I was intrigued by this, so I looked into this today.

TL;DR I believe it was caused by something in the filesystem or even the
storage devices, making the "PG17" data directory (or maybe even just
the "uniform" table) a bit faster.

I started by reproducing the behavior with an indexscan matching 10% of
the rows, and it was very easy to reproduce the difference shows on the
chart (all timings in milliseconds):

PG17: 14112.800 ms
PG18: 21612.090 ms

This was perfectly reproducible, affecting the whole table (not just one
part of it), etc.

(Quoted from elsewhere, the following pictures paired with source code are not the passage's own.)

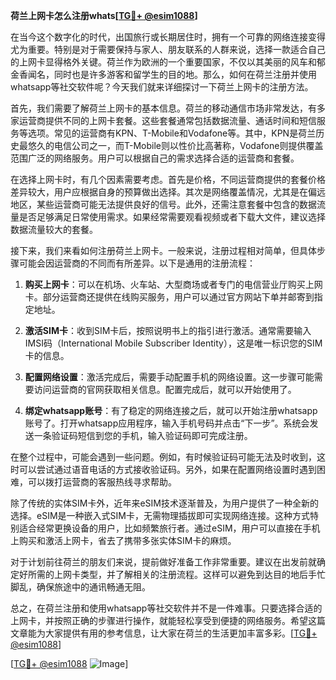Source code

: **荷兰上网卡怎么注册whats[[TG💪+ @esim1088](https://t.me/s/esim1088)]**

在当今这个数字化的时代，出国旅行或长期居住时，拥有一个可靠的网络连接变得尤为重要。特别是对于需要保持与家人、朋友联系的人群来说，选择一款适合自己的上网卡显得格外关键。荷兰作为欧洲的一个重要国家，不仅以其美丽的风车和郁金香闻名，同时也是许多游客和留学生的目的地。那么，如何在荷兰注册并使用whatsapp等社交软件呢？今天我们就来详细探讨一下荷兰上网卡的注册方法。

首先，我们需要了解荷兰上网卡的基本信息。荷兰的移动通信市场非常发达，有多家运营商提供不同的上网卡套餐。这些套餐通常包括数据流量、通话时间和短信服务等选项。常见的运营商有KPN、T-Mobile和Vodafone等。其中，KPN是荷兰历史最悠久的电信公司之一，而T-Mobile则以性价比高著称，Vodafone则提供覆盖范围广泛的网络服务。用户可以根据自己的需求选择合适的运营商和套餐。

在选择上网卡时，有几个因素需要考虑。首先是价格，不同运营商提供的套餐价格差异较大，用户应根据自身的预算做出选择。其次是网络覆盖情况，尤其是在偏远地区，某些运营商可能无法提供良好的信号。此外，还需注意套餐中包含的数据流量是否足够满足日常使用需求。如果经常需要观看视频或者下载大文件，建议选择数据流量较大的套餐。

接下来，我们来看如何注册荷兰上网卡。一般来说，注册过程相对简单，但具体步骤可能会因运营商的不同而有所差异。以下是通用的注册流程：

1. **购买上网卡**：可以在机场、火车站、大型商场或者专门的电信营业厅购买上网卡。部分运营商还提供在线购买服务，用户可以通过官方网站下单并邮寄到指定地址。

2. **激活SIM卡**：收到SIM卡后，按照说明书上的指引进行激活。通常需要输入IMSI码（International Mobile Subscriber Identity），这是唯一标识您的SIM卡的信息。

3. **配置网络设置**：激活完成后，需要手动配置手机的网络设置。这一步骤可能需要访问运营商的官网获取相关信息。配置完成后，就可以开始使用了。

4. **绑定whatsapp账号**：有了稳定的网络连接之后，就可以开始注册whatsapp账号了。打开whatsapp应用程序，输入手机号码并点击“下一步”。系统会发送一条验证码短信到您的手机，输入验证码即可完成注册。

在整个过程中，可能会遇到一些问题。例如，有时候验证码可能无法及时收到，这时可以尝试通过语音电话的方式接收验证码。另外，如果在配置网络设置时遇到困难，可以拨打运营商的客服热线寻求帮助。

除了传统的实体SIM卡外，近年来eSIM技术逐渐普及，为用户提供了一种全新的选择。eSIM是一种嵌入式SIM卡，无需物理插拔即可实现网络连接。这种方式特别适合经常更换设备的用户，比如频繁旅行者。通过eSIM，用户可以直接在手机上购买和激活上网卡，省去了携带多张实体SIM卡的麻烦。

对于计划前往荷兰的朋友们来说，提前做好准备工作非常重要。建议在出发前就确定好所需的上网卡类型，并了解相关的注册流程。这样可以避免到达目的地后手忙脚乱，确保旅途中的通讯畅通无阻。

总之，在荷兰注册和使用whatsapp等社交软件并不是一件难事。只要选择合适的上网卡，并按照正确的步骤进行操作，就能轻松享受到便捷的网络服务。希望这篇文章能为大家提供有用的参考信息，让大家在荷兰的生活更加丰富多彩。[[TG💪+ @esim1088](https://t.me/s/esim1088)]

[[TG💪+ @esim1088](https://t.me/s/esim1088) ![Image](https://i.postimg.cc/4NQfJmqS/Snipaste-2025-05-13-00-14-12.png)]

At some point I recalled that I might have initialized
the databases in slightly different ways - one by running the SQL, the
other one by pg_dump/pg_restore (likely with multiple jobs).

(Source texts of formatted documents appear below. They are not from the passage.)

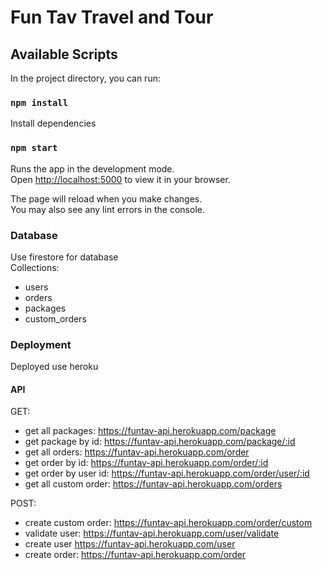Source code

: # Fun Tav Travel and Tour

## Available Scripts

In the project directory, you can run:

### `npm install`

Install dependencies

### `npm start`

Runs the app in the development mode.\
Open [http://localhost:5000](http://localhost:3000) to view it in your browser.

The page will reload when you make changes.\
You may also see any lint errors in the console.

### Database

Use firestore for database \
Collections: 
- users 
- orders 
- packages 
- custom_orders 

### Deployment

Deployed use heroku

#### API
GET: 
- get all packages: https://funtav-api.herokuapp.com/package
- get package by id: https://funtav-api.herokuapp.com/package/:id
- get all orders: https://funtav-api.herokuapp.com/order
- get order by id: https://funtav-api.herokuapp.com/order/:id
- get order by user id: https://funtav-api.herokuapp.com/order/user/:id
- get all custom order: https://funtav-api.herokuapp.com/orders

POST: 
- create custom order: https://funtav-api.herokuapp.com/order/custom
- validate user: https://funtav-api.herokuapp.com/user/validate
- create user https://funtav-api.herokuapp.com/user
- create order: https://funtav-api.herokuapp.com/order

I couldn't think of any other difference between the data directories,
so I simply reloaded them by pg_restore (from the same dump). Which
however made them both slow :O

And it didn't matter how many jobs are used, or anything else I tried.
But every now and then an instance (17 or 18) happened to be fast
(~14000 ms). Consistently, for all queries on the table, not randomly.

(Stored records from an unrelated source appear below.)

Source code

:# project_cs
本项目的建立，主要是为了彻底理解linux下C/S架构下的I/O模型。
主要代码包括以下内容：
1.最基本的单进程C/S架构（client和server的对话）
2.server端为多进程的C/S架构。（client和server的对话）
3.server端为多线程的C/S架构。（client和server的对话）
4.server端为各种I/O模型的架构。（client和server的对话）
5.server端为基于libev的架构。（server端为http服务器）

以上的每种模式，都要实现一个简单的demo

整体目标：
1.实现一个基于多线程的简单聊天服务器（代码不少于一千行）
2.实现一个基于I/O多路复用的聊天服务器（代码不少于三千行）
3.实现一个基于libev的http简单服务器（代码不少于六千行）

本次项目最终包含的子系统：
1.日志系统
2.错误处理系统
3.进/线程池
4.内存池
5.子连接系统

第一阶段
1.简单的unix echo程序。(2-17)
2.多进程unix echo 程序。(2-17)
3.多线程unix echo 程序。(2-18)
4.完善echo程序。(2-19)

In the end I recreated the (ext4) filesystem, loaded the databases and
now both instances are fast. I have no idea what the root cause was, and
I assume recreating the filesystem destroyed all the evidence.

I'll rerun the tests - will take a couple days. I don't think it's
likely to change the conclusions, though. It should only affect how PG17
compares to PG18, not how the io_methods compare to each other. Also, I
don't think the "xeon" resuls are affected.